ASSIGNMENT - The data below holds a line containing "- RabbitMQ for message queuing" and a line containing "#### Initial Learning and Certification"; please quote exactly those two lines and every line between them, and nothing else.
──────
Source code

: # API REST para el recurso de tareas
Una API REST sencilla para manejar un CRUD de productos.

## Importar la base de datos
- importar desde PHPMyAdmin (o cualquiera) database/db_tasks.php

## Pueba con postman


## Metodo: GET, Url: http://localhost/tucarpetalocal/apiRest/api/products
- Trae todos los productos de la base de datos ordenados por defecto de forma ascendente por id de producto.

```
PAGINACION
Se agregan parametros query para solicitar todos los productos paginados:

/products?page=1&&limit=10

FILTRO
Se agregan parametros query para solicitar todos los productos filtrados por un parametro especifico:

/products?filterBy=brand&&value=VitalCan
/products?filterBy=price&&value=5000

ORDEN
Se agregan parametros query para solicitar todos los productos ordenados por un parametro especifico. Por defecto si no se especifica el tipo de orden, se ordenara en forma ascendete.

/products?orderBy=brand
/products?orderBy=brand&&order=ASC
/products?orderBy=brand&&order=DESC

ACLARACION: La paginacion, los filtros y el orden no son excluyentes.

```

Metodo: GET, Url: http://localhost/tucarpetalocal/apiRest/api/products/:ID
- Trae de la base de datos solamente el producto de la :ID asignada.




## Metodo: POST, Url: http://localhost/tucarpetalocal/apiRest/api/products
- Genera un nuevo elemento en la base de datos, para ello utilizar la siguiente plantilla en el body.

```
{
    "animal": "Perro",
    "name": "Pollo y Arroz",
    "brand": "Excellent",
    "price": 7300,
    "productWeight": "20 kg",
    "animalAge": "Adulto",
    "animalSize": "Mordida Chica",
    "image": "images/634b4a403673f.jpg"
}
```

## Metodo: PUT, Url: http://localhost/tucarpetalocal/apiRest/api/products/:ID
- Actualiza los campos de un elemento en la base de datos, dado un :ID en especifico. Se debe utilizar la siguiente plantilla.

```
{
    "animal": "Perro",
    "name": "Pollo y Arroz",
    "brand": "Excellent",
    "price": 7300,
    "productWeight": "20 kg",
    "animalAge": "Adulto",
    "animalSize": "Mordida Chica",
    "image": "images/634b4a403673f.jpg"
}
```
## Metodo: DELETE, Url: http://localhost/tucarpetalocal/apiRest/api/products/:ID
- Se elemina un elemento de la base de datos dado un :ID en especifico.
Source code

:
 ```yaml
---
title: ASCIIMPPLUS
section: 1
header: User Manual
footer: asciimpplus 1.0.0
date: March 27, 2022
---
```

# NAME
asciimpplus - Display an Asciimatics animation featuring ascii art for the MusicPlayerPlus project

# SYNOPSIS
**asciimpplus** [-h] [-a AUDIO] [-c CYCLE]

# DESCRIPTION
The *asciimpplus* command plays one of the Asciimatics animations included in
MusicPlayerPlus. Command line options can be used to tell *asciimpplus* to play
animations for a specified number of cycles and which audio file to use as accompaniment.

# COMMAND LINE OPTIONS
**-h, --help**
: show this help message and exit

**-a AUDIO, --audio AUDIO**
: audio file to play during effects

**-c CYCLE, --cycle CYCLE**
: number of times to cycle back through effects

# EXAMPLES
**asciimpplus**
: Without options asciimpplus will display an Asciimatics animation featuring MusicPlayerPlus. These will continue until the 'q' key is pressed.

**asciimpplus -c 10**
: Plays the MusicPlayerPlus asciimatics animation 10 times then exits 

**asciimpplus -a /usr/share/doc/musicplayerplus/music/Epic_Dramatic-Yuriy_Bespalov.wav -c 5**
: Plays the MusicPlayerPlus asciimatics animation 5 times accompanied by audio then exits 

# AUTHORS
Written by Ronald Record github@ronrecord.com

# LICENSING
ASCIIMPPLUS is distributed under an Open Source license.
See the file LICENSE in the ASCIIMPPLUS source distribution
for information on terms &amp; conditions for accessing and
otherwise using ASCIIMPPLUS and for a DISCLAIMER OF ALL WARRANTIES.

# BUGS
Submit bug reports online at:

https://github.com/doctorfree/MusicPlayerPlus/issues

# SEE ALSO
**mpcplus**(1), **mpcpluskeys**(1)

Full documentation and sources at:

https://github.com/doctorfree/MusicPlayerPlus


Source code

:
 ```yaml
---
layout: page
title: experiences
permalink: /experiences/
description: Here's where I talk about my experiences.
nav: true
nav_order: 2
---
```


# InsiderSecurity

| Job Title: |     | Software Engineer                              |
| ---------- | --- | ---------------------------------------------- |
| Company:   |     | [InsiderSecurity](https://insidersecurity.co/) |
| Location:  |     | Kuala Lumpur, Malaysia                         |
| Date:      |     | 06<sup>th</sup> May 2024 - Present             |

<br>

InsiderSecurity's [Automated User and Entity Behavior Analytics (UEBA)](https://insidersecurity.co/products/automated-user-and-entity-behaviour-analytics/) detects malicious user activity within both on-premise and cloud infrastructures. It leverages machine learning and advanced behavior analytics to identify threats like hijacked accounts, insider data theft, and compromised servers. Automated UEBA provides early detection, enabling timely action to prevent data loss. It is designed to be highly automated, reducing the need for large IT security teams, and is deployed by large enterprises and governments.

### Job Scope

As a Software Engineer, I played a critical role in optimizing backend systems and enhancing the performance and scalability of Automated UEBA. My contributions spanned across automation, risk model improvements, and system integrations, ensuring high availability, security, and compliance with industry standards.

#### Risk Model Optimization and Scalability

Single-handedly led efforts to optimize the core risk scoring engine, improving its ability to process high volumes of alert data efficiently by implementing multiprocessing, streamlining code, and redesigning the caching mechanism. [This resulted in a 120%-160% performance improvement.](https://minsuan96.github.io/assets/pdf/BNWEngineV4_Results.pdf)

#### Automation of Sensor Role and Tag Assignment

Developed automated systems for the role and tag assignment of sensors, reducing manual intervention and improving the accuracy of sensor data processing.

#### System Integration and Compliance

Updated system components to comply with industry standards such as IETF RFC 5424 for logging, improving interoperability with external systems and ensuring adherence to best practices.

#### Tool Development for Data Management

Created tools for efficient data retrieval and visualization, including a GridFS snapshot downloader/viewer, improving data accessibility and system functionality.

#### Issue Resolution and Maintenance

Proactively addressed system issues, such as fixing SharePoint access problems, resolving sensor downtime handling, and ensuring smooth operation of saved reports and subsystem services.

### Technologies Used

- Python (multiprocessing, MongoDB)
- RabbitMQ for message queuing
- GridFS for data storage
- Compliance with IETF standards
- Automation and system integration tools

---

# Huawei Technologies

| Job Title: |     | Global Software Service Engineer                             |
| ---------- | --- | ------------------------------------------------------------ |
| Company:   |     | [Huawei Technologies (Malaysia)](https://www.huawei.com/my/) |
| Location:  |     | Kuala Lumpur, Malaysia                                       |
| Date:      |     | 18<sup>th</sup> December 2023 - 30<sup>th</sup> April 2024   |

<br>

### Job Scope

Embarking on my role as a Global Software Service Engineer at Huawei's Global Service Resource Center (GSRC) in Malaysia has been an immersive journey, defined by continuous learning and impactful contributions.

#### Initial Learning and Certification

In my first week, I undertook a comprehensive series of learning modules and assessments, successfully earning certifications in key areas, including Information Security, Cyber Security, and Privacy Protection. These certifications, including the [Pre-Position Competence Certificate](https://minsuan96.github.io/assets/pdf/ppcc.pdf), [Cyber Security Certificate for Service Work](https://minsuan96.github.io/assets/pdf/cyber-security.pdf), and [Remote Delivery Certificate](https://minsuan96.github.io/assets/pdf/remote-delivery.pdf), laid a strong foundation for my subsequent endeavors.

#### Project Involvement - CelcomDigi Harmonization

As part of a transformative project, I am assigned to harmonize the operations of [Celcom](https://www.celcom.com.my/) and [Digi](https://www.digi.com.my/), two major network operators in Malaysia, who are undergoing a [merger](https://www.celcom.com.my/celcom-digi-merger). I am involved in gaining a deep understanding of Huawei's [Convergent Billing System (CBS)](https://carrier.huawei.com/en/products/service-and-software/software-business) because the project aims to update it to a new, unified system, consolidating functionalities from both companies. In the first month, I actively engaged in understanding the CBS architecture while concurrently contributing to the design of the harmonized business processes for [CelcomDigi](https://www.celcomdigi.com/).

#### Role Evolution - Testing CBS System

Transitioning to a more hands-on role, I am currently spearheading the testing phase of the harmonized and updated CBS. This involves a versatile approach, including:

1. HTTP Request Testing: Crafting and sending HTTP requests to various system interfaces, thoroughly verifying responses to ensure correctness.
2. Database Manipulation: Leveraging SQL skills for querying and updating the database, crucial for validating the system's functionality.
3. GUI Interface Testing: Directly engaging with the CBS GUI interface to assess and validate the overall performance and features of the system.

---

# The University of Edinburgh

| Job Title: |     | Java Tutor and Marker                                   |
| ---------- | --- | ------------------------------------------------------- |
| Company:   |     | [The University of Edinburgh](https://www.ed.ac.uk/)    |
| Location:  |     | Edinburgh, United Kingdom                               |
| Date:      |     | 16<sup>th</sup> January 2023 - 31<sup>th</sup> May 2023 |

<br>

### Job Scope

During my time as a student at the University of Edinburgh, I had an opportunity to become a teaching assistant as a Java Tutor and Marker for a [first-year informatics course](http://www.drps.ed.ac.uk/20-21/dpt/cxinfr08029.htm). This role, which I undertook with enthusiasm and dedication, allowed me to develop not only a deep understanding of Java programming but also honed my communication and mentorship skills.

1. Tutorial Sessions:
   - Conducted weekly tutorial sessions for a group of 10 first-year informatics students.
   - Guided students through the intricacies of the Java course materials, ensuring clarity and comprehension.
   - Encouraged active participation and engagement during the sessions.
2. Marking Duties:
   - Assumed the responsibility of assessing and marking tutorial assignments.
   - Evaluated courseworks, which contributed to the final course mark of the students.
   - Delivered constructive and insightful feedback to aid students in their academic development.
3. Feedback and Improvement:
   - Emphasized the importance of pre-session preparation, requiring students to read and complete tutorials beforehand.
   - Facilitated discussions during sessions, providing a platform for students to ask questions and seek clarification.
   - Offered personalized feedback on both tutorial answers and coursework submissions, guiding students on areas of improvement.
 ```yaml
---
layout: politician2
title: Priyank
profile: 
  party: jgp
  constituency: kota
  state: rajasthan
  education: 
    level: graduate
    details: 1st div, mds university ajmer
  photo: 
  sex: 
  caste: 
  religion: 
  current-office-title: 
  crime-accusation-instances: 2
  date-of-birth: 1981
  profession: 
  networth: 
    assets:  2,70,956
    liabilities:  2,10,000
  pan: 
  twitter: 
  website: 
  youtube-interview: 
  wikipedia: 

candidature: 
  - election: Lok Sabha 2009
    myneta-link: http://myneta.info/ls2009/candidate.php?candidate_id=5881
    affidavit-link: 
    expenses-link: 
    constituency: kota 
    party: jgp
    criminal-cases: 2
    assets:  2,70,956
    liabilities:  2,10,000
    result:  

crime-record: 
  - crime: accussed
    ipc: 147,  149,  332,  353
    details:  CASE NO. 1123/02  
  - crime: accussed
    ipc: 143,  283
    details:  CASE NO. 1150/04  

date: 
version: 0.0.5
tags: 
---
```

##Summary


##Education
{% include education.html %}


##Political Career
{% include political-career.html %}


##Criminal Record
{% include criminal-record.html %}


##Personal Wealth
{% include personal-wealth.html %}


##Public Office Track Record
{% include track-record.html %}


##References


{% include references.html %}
──────
REPLY TO THE EXERCISE -
- RabbitMQ for message queuing
- GridFS for data storage
- Compliance with IETF standards
- Automation and system integration tools

---

# Huawei Technologies

| Job Title: |     | Global Software Service Engineer                             |
| ---------- | --- | ------------------------------------------------------------ |
| Company:   |     | [Huawei Technologies (Malaysia)](https://www.huawei.com/my/) |
| Location:  |     | Kuala Lumpur, Malaysia                                       |
| Date:      |     | 18<sup>th</sup> December 2023 - 30<sup>th</sup> April 2024   |

<br>

### Job Scope

Embarking on my role as a Global Software Service Engineer at Huawei's Global Service Resource Center (GSRC) in Malaysia has been an immersive journey, defined by continuous learning and impactful contributions.

#### Initial Learning and Certification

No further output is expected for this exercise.